注8:クッションをひざに乗せて前かがみになるという姿勢は、防御の姿勢のようにも見える。万田さんは、ちひろと距離をおいてつきあいたいという良江の無意識の欲望をクッションを使う芝居の中にこっそりこめていると言えるかもしれない。


注9:万田さんが授業で行った演出は次のように整理できるだろう。


(1)「芝居を考える(身体を使って)」の段階では、万田さんは自分の体を動かしながら「言葉を発する身体のレベル」を中心に芝居を考えている。
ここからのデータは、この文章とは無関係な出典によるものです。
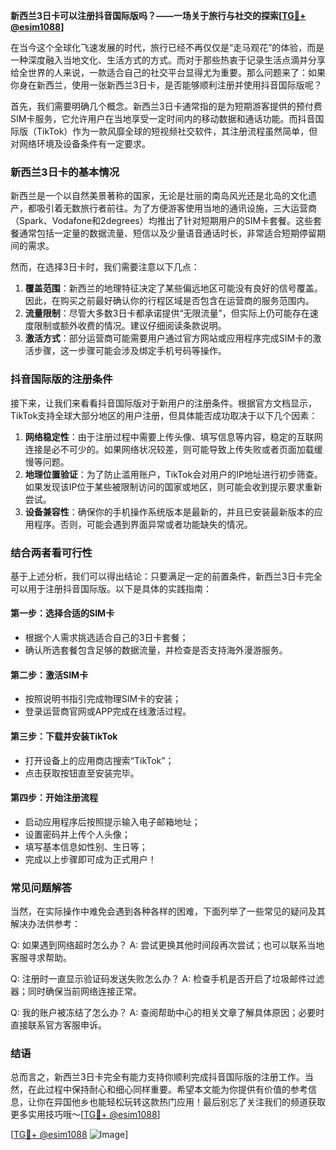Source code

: **新西兰3日卡可以注册抖音国际版吗？——一场关于旅行与社交的探索[[TG💪+ @esim1088](https://t.me/s/esim1088)]**

在当今这个全球化飞速发展的时代，旅行已经不再仅仅是“走马观花”的体验，而是一种深度融入当地文化、生活方式的方式。而对于那些热衷于记录生活点滴并分享给全世界的人来说，一款适合自己的社交平台显得尤为重要。那么问题来了：如果你身在新西兰，使用一张新西兰3日卡，是否能够顺利注册并使用抖音国际版呢？

首先，我们需要明确几个概念。新西兰3日卡通常指的是为短期游客提供的预付费SIM卡服务，它允许用户在当地享受一定时间内的移动数据和通话功能。而抖音国际版（TikTok）作为一款风靡全球的短视频社交软件，其注册流程虽然简单，但对网络环境及设备条件有一定要求。

### **新西兰3日卡的基本情况**

新西兰是一个以自然美景著称的国家，无论是壮丽的南岛风光还是北岛的文化遗产，都吸引着无数旅行者前往。为了方便游客使用当地的通讯设施，三大运营商（Spark、Vodafone和2degrees）均推出了针对短期用户的SIM卡套餐。这些套餐通常包括一定量的数据流量、短信以及少量语音通话时长，非常适合短期停留期间的需求。

然而，在选择3日卡时，我们需要注意以下几点：

1. **覆盖范围**：新西兰的地理特征决定了某些偏远地区可能没有良好的信号覆盖。因此，在购买之前最好确认你的行程区域是否包含在运营商的服务范围内。
2. **流量限制**：尽管大多数3日卡都承诺提供“无限流量”，但实际上仍可能存在速度限制或额外收费的情况。建议仔细阅读条款说明。
3. **激活方式**：部分运营商可能需要用户通过官方网站或应用程序完成SIM卡的激活步骤，这一步骤可能会涉及绑定手机号码等操作。

### **抖音国际版的注册条件**

接下来，让我们来看看抖音国际版对于新用户的注册条件。根据官方文档显示，TikTok支持全球大部分地区的用户注册，但具体能否成功取决于以下几个因素：

1. **网络稳定性**：由于注册过程中需要上传头像、填写信息等内容，稳定的互联网连接是必不可少的。如果网络状况较差，则可能导致上传失败或者页面加载缓慢等问题。
2. **地理位置验证**：为了防止滥用账户，TikTok会对用户的IP地址进行初步筛查。如果发现该IP位于某些被限制访问的国家或地区，则可能会收到提示要求重新尝试。
3. **设备兼容性**：确保你的手机操作系统版本是最新的，并且已安装最新版本的应用程序。否则，可能会遇到界面异常或者功能缺失的情况。

### **结合两者看可行性**

基于上述分析，我们可以得出结论：只要满足一定的前置条件，新西兰3日卡完全可以用于注册抖音国际版。以下是具体的实践指南：

#### **第一步：选择合适的SIM卡**
- 根据个人需求挑选适合自己的3日卡套餐；
- 确认所选套餐包含足够的数据流量，并检查是否支持海外漫游服务。

#### **第二步：激活SIM卡**
- 按照说明书指引完成物理SIM卡的安装；
- 登录运营商官网或APP完成在线激活过程。

#### **第三步：下载并安装TikTok**
- 打开设备上的应用商店搜索“TikTok”；
- 点击获取按钮直至安装完毕。

#### **第四步：开始注册流程**
- 启动应用程序后按照提示输入电子邮箱地址；
- 设置密码并上传个人头像；
- 填写基本信息如性别、生日等；
- 完成以上步骤即可成为正式用户！

### **常见问题解答**

当然，在实际操作中难免会遇到各种各样的困难，下面列举了一些常见的疑问及其解决办法供参考：

Q: 如果遇到网络超时怎么办？
A: 尝试更换其他时间段再次尝试；也可以联系当地客服寻求帮助。

Q: 注册时一直显示验证码发送失败怎么办？
A: 检查手机是否开启了垃圾邮件过滤器；同时确保当前网络连接正常。

Q: 我的账户被冻结了怎么办？
A: 查阅帮助中心的相关文章了解具体原因；必要时直接联系官方客服申诉。

### **结语**

总而言之，新西兰3日卡完全有能力支持你顺利完成抖音国际版的注册工作。当然，在此过程中保持耐心和细心同样重要。希望本文能为你提供有价值的参考信息，让你在异国他乡也能轻松玩转这款热门应用！最后别忘了关注我们的频道获取更多实用技巧哦～[[TG💪+ @esim1088](https://t.me/s/esim1088)]

[[TG💪+ @esim1088](https://t.me/s/esim1088) ![Image](https://i.postimg.cc/4NQfJmqS/Snipaste-2025-05-13-00-14-12.png)]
と同時に、万田さんは、シナリオのどの部分が「言葉と矛盾するメッセージを発する身体のレベル」の芝居を要求しているかの確認も行っている。


(2)「段取り1」の段階では、役者が「言葉を発する身体のレベル」の芝居を行っているけれども、万田さんにとって重要なのは、役者が自分の考えたとおりに動いているかどうかを確認することではないだろう。この段階で万田さんが考えようとしていることは、「言葉と矛盾するメッセージを発する身体のレベル」の芝居をどうするかである(この課題を考えるには、演技する役者を見なくてはならない)。


(3)「段取り2」の段階では、役者は「言葉を発する身体のレベル」と「言葉と矛盾するメッセージを発する身体のレベル」の芝居を行っている。しかし、万田さんがどうすべきかを考えているのは、「日常生活を送る身体のレベル」の芝居である。


(4)「段取り3」の段階では、万田さんは「日常生活を送る身体のレベル」を中心に芝居を考えている。また、「日常生活を送る身体のレベル」と重なる部分が大きい「言葉と矛盾するメッセージを発する身体のレベル」の芝居についても、どうしたらいいかを再考している。